Mohan menjelaskan, 655 tenaga honorer yang tidak terdata di BKN itu sedang dicek satu per satu oleh Inspektorat, mulai dari proses awal pengangkatan hingga kelengkapan administrasi. Pemerintah daerah ingin memastikan apakah mereka direkrut sesuai ketentuan atau justru menyimpang dari regulasi yang berlaku.
“Inspektorat harus lebih detail sebab itu akan menyangkut nasib tenaga orang honorer ke depan,” katanya.

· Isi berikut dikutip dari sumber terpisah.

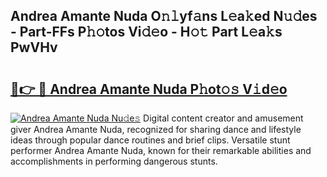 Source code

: ## Andrea Amante Nuda O𝚗𝚕yf𝚊ns L𝚎a𝚔ed N𝚞𝚍es - Part-FFs P𝚑𝚘tos Vi𝚍𝚎o - H𝚘𝚝 Part L𝚎a𝚔s PwVHv

# <h2><a href="http://kf3z1tz.oniu.top/?m=Andrea+Amante+Nuda">🔗👉 🔴 Andrea Amante Nuda P𝚑ot𝚘𝚜 V𝚒d𝚎o</a></h2>

[![Andrea Amante Nuda Nu𝚍e𝚜](https://i.imgur.com/0qMVB7G.gif)](http://kf3z1tz.oniu.top/?m=Andrea+Amante+Nuda)
Digital content creator and amusement giver Andrea Amante Nuda, recognized for sharing dance and lifestyle ideas through popular dance routines and brief clips. Versatile stunt performer Andrea Amante Nuda, known for their remarkable abilities and accomplishments in performing dangerous stunts.  

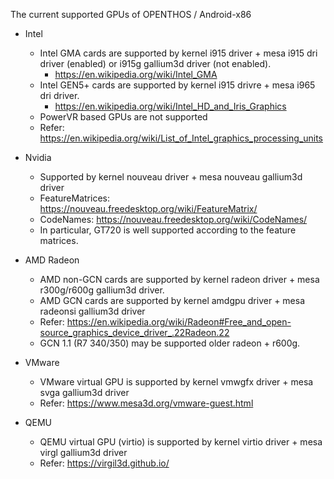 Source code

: 
The current supported GPUs of OPENTHOS / Android-x86

* Intel
  - Intel GMA cards are supported by kernel i915 driver + mesa i915 dri driver (enabled) or i915g gallium3d driver (not enabled).
    - https://en.wikipedia.org/wiki/Intel_GMA
  - Intel GEN5+ cards are supported by kernel i915 drivre + mesa i965 dri driver.
    - https://en.wikipedia.org/wiki/Intel_HD_and_Iris_Graphics 
  - PowerVR based GPUs are not supported
  - Refer: https://en.wikipedia.org/wiki/List_of_Intel_graphics_processing_units

* Nvidia
  - Supported by kernel nouveau driver + mesa nouveau gallium3d driver
  - FeatureMatrices: https://nouveau.freedesktop.org/wiki/FeatureMatrix/
  - CodeNames: https://nouveau.freedesktop.org/wiki/CodeNames/
  - In particular, GT720 is well supported according to the feature matrices.

* AMD Radeon
  - AMD non-GCN cards are supported by kernel radeon driver + mesa r300g/r600g gallium3d driver.
  - AMD GCN cards are supported by kernel amdgpu driver + mesa radeonsi gallium3d driver
  - Refer: https://en.wikipedia.org/wiki/Radeon#Free_and_open-source_graphics_device_driver_.22Radeon.22
  - GCN 1.1 (R7 340/350) may be supported older radeon + r600g.
  
* VMware
  - VMware virtual GPU is supported by kernel vmwgfx driver + mesa svga gallium3d driver
  - Refer: https://www.mesa3d.org/vmware-guest.html

* QEMU
  - QEMU virtual GPU (virtio) is supported by kernel virtio driver + mesa virgl gallium3d driver
  - Refer: https://virgil3d.github.io/

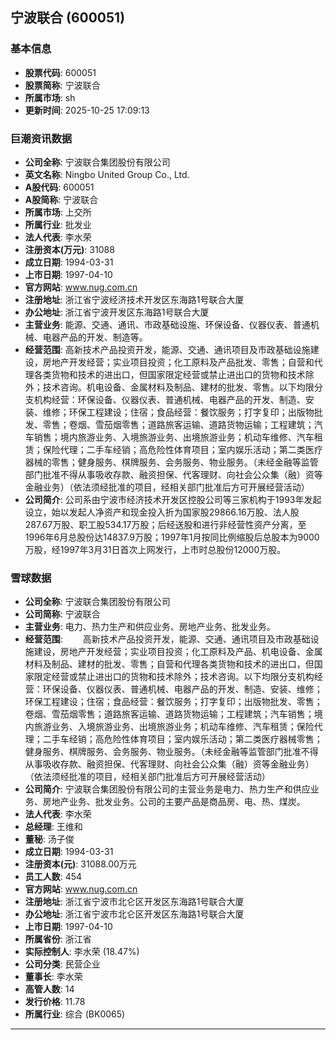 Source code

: ## 宁波联合 (600051)

### 基本信息

- **股票代码**: 600051
- **股票简称**: 宁波联合
- **所属市场**: sh
- **更新时间**: 2025-10-25 17:09:13

### 巨潮资讯数据

- **公司全称**: 宁波联合集团股份有限公司
- **英文名称**: Ningbo United Group Co., Ltd.
- **A股代码**: 600051
- **A股简称**: 宁波联合
- **所属市场**: 上交所
- **所属行业**: 批发业
- **法人代表**: 李水荣
- **注册资本(万元)**: 31088
- **成立日期**: 1994-03-31
- **上市日期**: 1997-04-10
- **官方网站**: www.nug.com.cn
- **注册地址**: 浙江省宁波经济技术开发区东海路1号联合大厦
- **办公地址**: 浙江省宁波开发区东海路1号联合大厦
- **主营业务**: 能源、交通、通讯、市政基础设施、环保设备、仪器仪表、普通机械、电器产品的开发、制造等。
- **经营范围**: 高新技术产品投资开发，能源、交通、通讯项目及市政基础设施建设，房地产开发经营；实业项目投资；化工原料及产品批发、零售；自营和代理各类货物和技术的进出口，但国家限定经营或禁止进出口的货物和技术除外；技术咨询。机电设备、金属材料及制品、建材的批发、零售。以下均限分支机构经营：环保设备、仪器仪表、普通机械、电器产品的开发、制造、安装、维修；环保工程建设；住宿；食品经营：餐饮服务；打字复印；出版物批发、零售；卷烟、雪茄烟零售；道路旅客运输、道路货物运输；工程建筑；汽车销售；境内旅游业务、入境旅游业务、出境旅游业务；机动车维修、汽车租赁；保险代理；二手车经销；高危险性体育项目；室内娱乐活动；第二类医疗器械的零售；健身服务、棋牌服务、会务服务、物业服务。（未经金融等监管部门批准不得从事吸收存款、融资担保、代客理财、向社会公众集（融）资等金融业务）（依法须经批准的项目，经相关部门批准后方可开展经营活动）
- **公司简介**: 公司系由宁波市经济技术开发区控股公司等三家机构于1993年发起设立，始以发起人净资产和现金投入折为国家股29866.16万股、法人股287.67万股、职工股534.17万股；后经送股和进行非经营性资产分离，至1996年6月总股份达14837.9万股；1997年1月按同比例缩股后总股本为9000万股，经1997年3月31日首次上网发行，上市时总股份12000万股。

### 雪球数据

- **公司全称**: 宁波联合集团股份有限公司
- **公司简称**: 宁波联合
- **主营业务**: 电力、热力生产和供应业务、房地产业务、批发业务。
- **经营范围**: 　　高新技术产品投资开发，能源、交通、通讯项目及市政基础设施建设，房地产开发经营；实业项目投资；化工原料及产品、机电设备、金属材料及制品、建材的批发、零售；自营和代理各类货物和技术的进出口，但国家限定经营或禁止进出口的货物和技术除外；技术咨询。以下均限分支机构经营：环保设备、仪器仪表、普通机械、电器产品的开发、制造、安装、维修；环保工程建设；住宿；食品经营：餐饮服务；打字复印；出版物批发、零售；卷烟、雪茄烟零售；道路旅客运输、道路货物运输；工程建筑；汽车销售；境内旅游业务、入境旅游业务、出境旅游业务；机动车维修、汽车租赁；保险代理；二手车经销；高危险性体育项目；室内娱乐活动；第二类医疗器械零售；健身服务、棋牌服务、会务服务、物业服务。（未经金融等监管部门批准不得从事吸收存款、融资担保、代客理财、向社会公众集（融）资等金融业务）（依法须经批准的项目，经相关部门批准后方可开展经营活动）
- **公司简介**: 宁波联合集团股份有限公司的主营业务是电力、热力生产和供应业务、房地产业务、批发业务。公司的主要产品是商品房、电、热、煤炭。
- **法人代表**: 李水荣
- **总经理**: 王维和
- **董秘**: 汤子俊
- **成立日期**: 1994-03-31
- **注册资本(元)**: 31088.00万元
- **员工人数**: 454
- **官方网站**: www.nug.com.cn
- **注册地址**: 浙江省宁波市北仑区开发区东海路1号联合大厦
- **办公地址**: 浙江省宁波市北仑区开发区东海路1号联合大厦
- **上市日期**: 1997-04-10
- **所属省份**: 浙江省
- **实际控制人**: 李水荣 (18.47%)
- **公司分类**: 民营企业
- **董事长**: 李水荣
- **高管人数**: 14
- **发行价格**: 11.78
- **所属行业**: 综合 (BK0065)

---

Ia menegaskan, apa pun langkah yang diambil nantinya akan mempertimbangkan aspek kemanusiaan dan kebutuhan organisasi. Mohan masih berharap para tenaga honorer yang ada dapat tetap bekerja seperti biasa, selama mereka menunjukkan kinerja dan kedisiplinan yang baik dalam menjalankan tugas di masing-masing unit kerja.
“Tolok ukur yang paling mendasar kami pertimbangkan terkait kedisiplinan dan komitmen mereka terhadap pekerjaan,” katanya.
Namun, Mohan juga menegaskan tidak akan memberikan toleransi kepada honorer yang terbukti diangkat tanpa prosedur jelas dan tidak menunjukkan etos kerja yang baik. Menurutnya, Kota Mataram membutuhkan pegawai yang benar-benar aktif dan hadir, bukan sekadar nama di daftar gaji.
“Namun jika honorer yang pengangkatannya tidak sesuai ketentuan terbukti tergolong pemalas, keberadaannya bisa anulir karena Kota Mataram butuh pegawai yang rajin dan mau bekerja,” ujarnya.
“Kami tidak mau, mereka hanya terdaftar menjadi honorer dan terima gaji saja. Tapi tidak pernah bekerja,” katanya.
Sinyal serupa disampaikan Sekretaris Daerah (Sekda) Kota Mataram, H Lalu Alwan Basri. Ia mengakui indikasi pegawai non-ASN bodong sangat mungkin berkaitan dengan praktik titipan dari pejabat, kolega, atau pihak-pihak lain yang memiliki kedekatan tertentu.
“Indikasi pegawai non-ASN bodong tersebut kemungkinan atau bisa saja dari titipan pejabat, kolega, dan pihak-pihak lainnya,” ujarnya.
Meski demikian, Alwan menegaskan pemerintah kota tidak akan ragu mengambil langkah tegas jika hasil investigasi membuktikan adanya pengangkatan tenaga non-ASN yang tidak jelas dasar hukumnya maupun kinerjanya.
“Akan tetapi jika itu memang terbukti ada pegawai non-ASN tidak jelas pengangkatan dan kinerja, kami tentu bisa mengambil langkah tegas sesuai regulasi,” katanya.
Kasus dugaan honorer bodong di Mataram ini menambah deretan persoalan tata kelola kepegawaian di daerah, terutama menjelang penataan status tenaga non-ASN secara nasional. Pemerintah kota kini berada di persimpangan antara menjaga hak para pegawai dan menegakkan aturan agar sistem kepegawaian lebih tertib dan akuntabel.
Pada akhirnya, keputusan atas 655 honorer non-data base BKN tersebut akan menjadi ujian bagi komitmen Pemkot Mataram dalam membersihkan praktik titipan sekaligus melindungi tenaga honorer yang benar-benar bekerja dan dibutuhkan untuk pelayanan publik.